- [EXERCISE DESCRIPTION] Reduce the material below to its lines containing "includegraphics".

- [INFORMATION SHOWN]

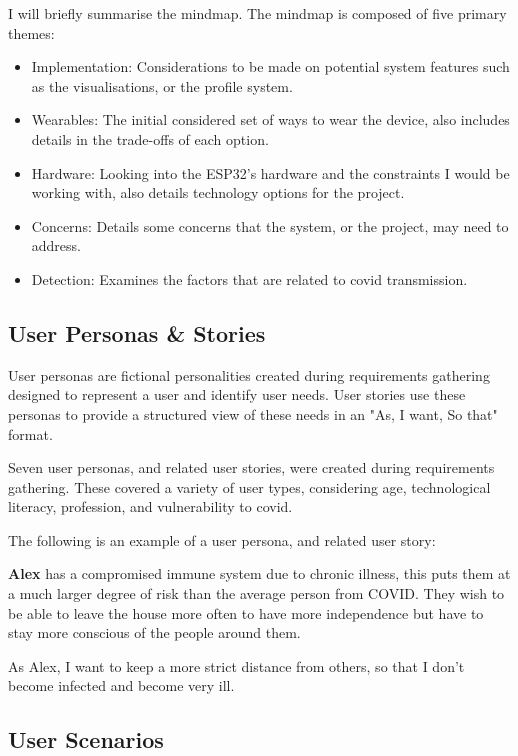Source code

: \documentclass{l4proj}
\begin{document}
I will briefly summarise the mindmap. The mindmap is composed of five primary themes:
\begin{itemize}
    \item Implementation: Considerations to be made on potential system features such as the visualisations, or the profile system.
    \item Wearables: The initial considered set of ways to wear the device, also includes details in the trade-offs of each option.
    \item Hardware: Looking into the ESP32's hardware and the constraints I would be working with, also details technology options for the project.
    \item Concerns: Details some concerns that the system, or the project, may need to address.
    \item Detection: Examines the factors that are related to covid transmission.
\end{itemize}

\subsection{User Personas \& Stories}

User personas are fictional personalities created during requirements gathering designed to represent a user and identify user needs. User stories use these personas to provide a structured view of these needs in an "As, I want, So that" format.

Seven user personas, and related user stories, were created during requirements gathering. These covered a variety of user types, considering age, technological literacy, profession, and vulnerability to covid.

The following is an example of a user persona, and related user story:

\textbf{Alex} has a compromised immune system due to chronic illness, this puts them at a much larger degree of risk than the average person from COVID. They wish to be able to leave the house more often to have more independence but have to stay more conscious of the people around them.

As Alex, I want to keep a more strict distance from others, so that I don't become infected and become very ill.

\subsection{User Scenarios}
\end{document}
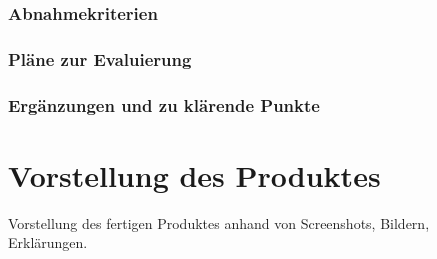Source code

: \subsection{Abnahmekriterien}
\subsection{Pläne zur Evaluierung}
\subsection{Ergänzungen und zu klärende Punkte}

\chapter{Vorstellung des Produktes}
Vorstellung des fertigen Produktes anhand von Screenshots, Bildern, Erklärungen.

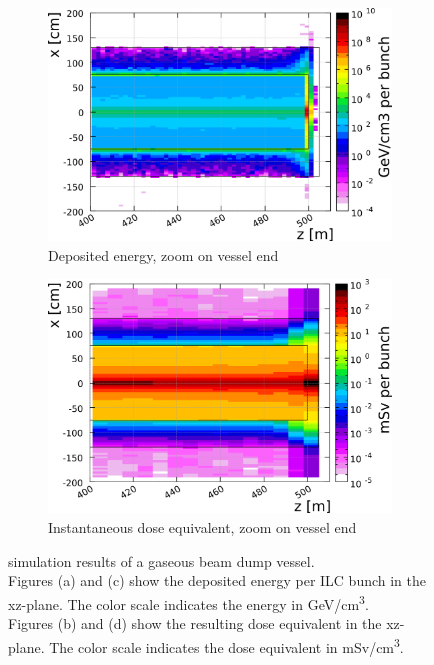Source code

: \begin{figure}[!h]
\begin{subfigure}[b]{0.49\textwidth}
    \includegraphics[width=\textwidth]{Figures/BeamDump/Gasdump/Energy_zoom.png}
   \caption{Deposited energy, zoom on vessel end}
   \end{subfigure}
   \hfill
   \begin{subfigure}[b]{0.49\textwidth}
   \centering
    \includegraphics[width=\textwidth]{Figures/BeamDump/Gasdump/Dose_eq_zoom.png}
   \caption{Instantaneous dose equivalent, zoom on vessel end}
   \end{subfigure}
   \caption[Deposited energy and dose equivalent in a gaseous beam dump]{
   \fluka simulation results of a gaseous beam dump vessel.
   \\Figures (a) and (c) show the deposited energy per ILC bunch in the xz-plane.
   The color scale indicates the energy in \si[detect-all]{\GeV}/\si{\centi\meter\cubed}.
   \\Figures (b) and (d) show the resulting dose equivalent in the xz-plane.
   The color scale indicates the dose equivalent in \si[detect-all]{\milli\sievert}/\si{\centi\meter\cubed}.}
   \label{fig:BeamDumps:GasDump}
\end{figure}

- [TASK RESPONSE]
    \includegraphics[width=\textwidth]{Figures/BeamDump/Gasdump/Energy_zoom.png}
    \includegraphics[width=\textwidth]{Figures/BeamDump/Gasdump/Dose_eq_zoom.png}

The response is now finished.